◆ **Task requirements**: Which lines of the data contain the string "many"? Copy every one of them.

== Input data

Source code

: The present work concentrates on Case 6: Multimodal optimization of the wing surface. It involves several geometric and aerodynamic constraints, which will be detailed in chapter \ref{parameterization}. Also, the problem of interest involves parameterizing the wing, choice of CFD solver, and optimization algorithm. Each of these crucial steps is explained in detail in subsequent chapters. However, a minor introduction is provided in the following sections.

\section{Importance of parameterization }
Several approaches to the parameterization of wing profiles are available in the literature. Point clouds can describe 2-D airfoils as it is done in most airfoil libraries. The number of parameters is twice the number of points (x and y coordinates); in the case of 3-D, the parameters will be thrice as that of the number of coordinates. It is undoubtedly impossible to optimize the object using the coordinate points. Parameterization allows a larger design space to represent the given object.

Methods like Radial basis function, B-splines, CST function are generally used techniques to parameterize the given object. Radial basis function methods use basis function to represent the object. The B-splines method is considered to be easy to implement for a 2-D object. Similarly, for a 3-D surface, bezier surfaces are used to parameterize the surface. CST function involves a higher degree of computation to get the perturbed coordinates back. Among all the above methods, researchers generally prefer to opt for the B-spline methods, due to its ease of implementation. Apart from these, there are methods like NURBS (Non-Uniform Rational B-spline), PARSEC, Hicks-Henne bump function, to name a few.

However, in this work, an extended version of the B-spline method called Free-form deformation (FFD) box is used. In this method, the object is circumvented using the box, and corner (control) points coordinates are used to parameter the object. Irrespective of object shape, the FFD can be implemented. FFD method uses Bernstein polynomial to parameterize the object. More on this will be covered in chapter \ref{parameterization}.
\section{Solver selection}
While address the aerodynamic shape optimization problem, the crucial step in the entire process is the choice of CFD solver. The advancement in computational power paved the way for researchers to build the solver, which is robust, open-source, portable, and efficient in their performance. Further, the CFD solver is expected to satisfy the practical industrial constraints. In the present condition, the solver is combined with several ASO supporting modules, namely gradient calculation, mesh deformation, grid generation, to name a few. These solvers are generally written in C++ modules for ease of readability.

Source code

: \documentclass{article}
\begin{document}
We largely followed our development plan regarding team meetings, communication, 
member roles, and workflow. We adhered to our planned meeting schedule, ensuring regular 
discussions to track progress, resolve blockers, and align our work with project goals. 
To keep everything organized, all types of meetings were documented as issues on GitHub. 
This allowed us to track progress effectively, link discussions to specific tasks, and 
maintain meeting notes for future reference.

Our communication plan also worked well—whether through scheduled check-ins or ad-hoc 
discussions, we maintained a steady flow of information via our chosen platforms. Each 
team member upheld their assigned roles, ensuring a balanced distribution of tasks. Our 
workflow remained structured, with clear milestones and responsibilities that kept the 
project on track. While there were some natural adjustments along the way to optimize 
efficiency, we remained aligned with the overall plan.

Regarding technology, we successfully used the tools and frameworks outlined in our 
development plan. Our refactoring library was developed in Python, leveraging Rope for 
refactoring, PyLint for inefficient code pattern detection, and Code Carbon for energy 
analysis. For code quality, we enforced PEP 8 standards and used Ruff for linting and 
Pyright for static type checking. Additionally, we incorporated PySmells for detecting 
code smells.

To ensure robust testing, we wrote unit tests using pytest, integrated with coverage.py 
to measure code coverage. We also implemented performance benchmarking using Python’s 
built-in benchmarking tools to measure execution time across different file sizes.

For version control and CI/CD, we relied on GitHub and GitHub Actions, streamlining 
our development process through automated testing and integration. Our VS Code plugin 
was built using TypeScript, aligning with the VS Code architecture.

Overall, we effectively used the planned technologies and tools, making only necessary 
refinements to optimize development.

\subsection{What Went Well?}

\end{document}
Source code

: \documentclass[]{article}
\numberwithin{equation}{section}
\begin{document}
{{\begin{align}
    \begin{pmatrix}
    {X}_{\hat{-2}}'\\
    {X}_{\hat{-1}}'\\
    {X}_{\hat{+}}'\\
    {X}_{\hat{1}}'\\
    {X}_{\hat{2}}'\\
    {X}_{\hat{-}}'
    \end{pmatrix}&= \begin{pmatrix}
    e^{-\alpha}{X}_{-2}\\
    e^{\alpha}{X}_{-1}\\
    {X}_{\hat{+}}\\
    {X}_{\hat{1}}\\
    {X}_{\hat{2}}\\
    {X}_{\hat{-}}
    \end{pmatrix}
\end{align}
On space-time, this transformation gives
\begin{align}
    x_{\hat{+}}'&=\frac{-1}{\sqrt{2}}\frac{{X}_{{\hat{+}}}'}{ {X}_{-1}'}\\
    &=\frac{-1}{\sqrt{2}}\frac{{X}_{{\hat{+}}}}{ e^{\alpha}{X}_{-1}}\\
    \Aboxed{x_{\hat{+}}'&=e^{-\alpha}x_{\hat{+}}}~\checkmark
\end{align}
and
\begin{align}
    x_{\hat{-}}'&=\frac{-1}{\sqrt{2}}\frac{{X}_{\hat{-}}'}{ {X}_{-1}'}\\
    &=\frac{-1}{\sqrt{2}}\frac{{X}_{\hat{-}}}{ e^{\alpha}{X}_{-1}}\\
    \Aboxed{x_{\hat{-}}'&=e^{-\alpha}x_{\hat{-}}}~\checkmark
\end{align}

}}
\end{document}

====
== Input data

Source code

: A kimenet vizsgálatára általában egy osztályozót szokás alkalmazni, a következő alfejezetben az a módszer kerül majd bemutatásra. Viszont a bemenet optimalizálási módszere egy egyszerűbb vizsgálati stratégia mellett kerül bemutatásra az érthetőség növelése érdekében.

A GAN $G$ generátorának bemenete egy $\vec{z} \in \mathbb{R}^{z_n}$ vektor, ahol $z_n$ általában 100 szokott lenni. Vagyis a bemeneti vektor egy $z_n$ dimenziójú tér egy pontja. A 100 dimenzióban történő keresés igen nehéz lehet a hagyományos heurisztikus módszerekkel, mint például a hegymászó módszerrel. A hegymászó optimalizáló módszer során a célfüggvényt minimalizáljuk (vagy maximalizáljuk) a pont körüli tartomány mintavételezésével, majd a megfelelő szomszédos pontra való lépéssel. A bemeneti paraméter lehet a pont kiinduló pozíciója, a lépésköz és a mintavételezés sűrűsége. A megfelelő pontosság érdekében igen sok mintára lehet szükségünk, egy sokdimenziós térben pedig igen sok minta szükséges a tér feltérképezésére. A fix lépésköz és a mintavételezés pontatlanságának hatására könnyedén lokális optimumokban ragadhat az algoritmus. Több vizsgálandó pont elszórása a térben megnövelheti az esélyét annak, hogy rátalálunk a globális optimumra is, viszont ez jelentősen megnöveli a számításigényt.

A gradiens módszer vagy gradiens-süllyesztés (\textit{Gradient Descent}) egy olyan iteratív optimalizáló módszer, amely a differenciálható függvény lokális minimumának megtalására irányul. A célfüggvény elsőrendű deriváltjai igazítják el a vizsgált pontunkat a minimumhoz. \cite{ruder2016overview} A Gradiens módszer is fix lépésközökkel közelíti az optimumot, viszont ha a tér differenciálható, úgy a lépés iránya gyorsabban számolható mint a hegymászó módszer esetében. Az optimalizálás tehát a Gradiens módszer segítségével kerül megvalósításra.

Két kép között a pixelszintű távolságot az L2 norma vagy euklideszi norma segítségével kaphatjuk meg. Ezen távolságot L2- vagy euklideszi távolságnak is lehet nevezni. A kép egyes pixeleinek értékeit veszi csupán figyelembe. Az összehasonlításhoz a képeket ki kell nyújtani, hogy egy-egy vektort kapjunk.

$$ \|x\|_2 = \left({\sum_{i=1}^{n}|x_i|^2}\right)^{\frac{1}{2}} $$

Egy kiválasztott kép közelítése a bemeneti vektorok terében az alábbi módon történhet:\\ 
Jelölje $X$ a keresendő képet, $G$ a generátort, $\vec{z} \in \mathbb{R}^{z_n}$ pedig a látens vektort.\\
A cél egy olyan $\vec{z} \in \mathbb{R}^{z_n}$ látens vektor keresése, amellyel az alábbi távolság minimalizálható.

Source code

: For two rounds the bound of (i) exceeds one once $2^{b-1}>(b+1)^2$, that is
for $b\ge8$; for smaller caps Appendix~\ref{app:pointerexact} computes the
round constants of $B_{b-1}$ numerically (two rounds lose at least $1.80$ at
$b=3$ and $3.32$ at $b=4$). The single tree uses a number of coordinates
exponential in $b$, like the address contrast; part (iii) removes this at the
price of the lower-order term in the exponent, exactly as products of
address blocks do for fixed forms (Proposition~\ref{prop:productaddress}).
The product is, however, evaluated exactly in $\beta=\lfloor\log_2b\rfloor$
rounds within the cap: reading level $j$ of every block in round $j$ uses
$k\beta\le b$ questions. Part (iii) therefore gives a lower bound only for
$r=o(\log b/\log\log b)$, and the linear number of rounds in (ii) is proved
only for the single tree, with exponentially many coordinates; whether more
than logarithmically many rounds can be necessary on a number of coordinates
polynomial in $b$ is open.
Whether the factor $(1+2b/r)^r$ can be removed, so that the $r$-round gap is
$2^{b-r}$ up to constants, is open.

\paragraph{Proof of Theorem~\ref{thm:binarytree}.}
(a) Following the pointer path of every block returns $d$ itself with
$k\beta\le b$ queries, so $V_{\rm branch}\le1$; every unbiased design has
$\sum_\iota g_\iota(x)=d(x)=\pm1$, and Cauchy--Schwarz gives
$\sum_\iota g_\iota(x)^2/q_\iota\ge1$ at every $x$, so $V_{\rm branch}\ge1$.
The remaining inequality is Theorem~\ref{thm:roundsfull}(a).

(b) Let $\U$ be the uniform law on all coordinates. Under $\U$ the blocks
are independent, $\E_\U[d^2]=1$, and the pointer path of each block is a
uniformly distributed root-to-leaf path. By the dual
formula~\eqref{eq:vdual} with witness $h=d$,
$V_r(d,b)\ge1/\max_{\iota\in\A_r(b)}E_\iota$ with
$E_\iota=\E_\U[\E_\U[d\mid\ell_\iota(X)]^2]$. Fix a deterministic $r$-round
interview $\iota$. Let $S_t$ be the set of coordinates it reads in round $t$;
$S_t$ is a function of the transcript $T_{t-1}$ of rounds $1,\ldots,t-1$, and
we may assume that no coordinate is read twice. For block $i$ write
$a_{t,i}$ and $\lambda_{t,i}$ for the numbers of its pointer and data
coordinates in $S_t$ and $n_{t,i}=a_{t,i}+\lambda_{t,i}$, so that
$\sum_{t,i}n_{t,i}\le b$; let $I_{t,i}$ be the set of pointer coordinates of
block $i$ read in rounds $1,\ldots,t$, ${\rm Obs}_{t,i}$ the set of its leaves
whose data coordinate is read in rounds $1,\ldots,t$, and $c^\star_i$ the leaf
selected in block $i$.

====
== Input data

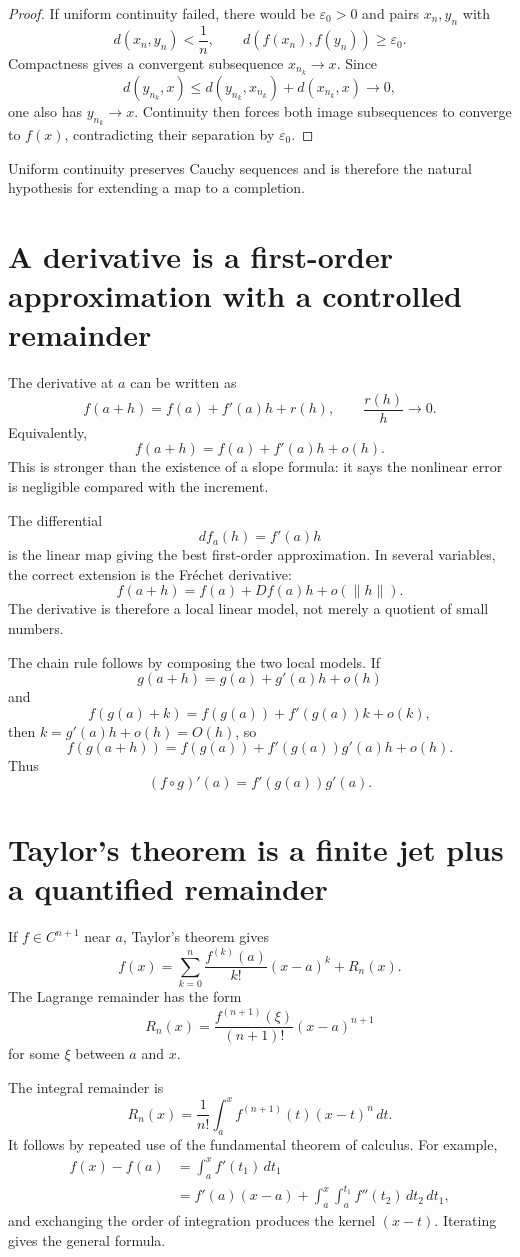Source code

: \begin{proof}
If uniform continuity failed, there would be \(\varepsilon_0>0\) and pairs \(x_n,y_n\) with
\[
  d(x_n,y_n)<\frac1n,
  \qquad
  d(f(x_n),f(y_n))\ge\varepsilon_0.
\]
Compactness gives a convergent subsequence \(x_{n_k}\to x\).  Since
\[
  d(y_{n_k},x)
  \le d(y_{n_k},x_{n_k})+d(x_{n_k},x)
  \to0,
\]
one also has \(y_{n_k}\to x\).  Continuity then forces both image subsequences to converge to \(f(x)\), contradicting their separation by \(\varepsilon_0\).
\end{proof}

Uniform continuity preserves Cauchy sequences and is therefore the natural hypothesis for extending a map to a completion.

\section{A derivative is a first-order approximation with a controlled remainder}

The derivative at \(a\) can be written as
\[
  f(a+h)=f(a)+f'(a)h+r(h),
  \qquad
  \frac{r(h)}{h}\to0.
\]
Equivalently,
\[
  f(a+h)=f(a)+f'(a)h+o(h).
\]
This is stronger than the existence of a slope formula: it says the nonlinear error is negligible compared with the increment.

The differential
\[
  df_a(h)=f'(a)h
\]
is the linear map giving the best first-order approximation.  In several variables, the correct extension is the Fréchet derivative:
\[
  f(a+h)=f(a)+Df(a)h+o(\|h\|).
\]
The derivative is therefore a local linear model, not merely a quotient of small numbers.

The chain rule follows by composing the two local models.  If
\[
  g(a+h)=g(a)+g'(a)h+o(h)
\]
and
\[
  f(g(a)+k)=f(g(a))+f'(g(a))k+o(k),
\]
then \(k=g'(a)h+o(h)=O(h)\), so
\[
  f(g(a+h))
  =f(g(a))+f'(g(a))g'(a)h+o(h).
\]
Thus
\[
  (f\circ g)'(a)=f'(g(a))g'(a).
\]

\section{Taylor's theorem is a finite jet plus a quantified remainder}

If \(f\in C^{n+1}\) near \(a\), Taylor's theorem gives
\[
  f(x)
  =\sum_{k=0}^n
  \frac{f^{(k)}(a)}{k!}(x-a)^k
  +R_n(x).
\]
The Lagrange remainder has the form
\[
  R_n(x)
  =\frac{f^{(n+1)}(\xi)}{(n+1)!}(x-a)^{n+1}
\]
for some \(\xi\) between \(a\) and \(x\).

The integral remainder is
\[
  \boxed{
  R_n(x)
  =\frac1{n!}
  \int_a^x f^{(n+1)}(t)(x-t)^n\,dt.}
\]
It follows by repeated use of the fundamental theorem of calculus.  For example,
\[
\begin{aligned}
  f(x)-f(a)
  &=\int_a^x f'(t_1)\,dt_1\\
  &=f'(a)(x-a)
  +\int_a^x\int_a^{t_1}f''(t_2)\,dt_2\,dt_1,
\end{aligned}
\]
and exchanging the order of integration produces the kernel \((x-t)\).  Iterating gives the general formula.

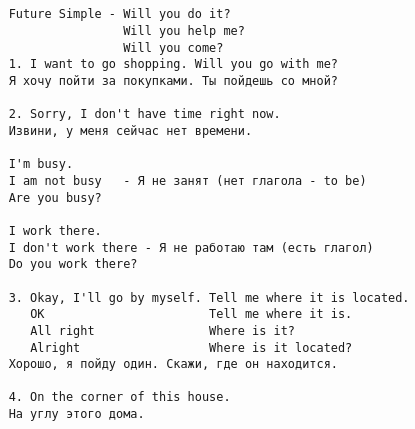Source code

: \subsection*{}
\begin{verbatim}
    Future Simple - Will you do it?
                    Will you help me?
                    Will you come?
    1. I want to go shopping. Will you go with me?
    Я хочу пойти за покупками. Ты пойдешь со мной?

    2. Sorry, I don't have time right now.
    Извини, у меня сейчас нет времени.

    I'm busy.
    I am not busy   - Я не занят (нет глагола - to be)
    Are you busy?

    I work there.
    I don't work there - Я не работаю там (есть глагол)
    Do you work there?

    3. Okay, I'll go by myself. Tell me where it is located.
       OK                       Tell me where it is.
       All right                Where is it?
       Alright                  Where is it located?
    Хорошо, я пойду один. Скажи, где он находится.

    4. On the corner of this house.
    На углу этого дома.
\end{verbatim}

====

◆ **Written solution**:
only for the single tree, with exponentially many coordinates; whether more
than logarithmically many rounds can be necessary on a number of coordinates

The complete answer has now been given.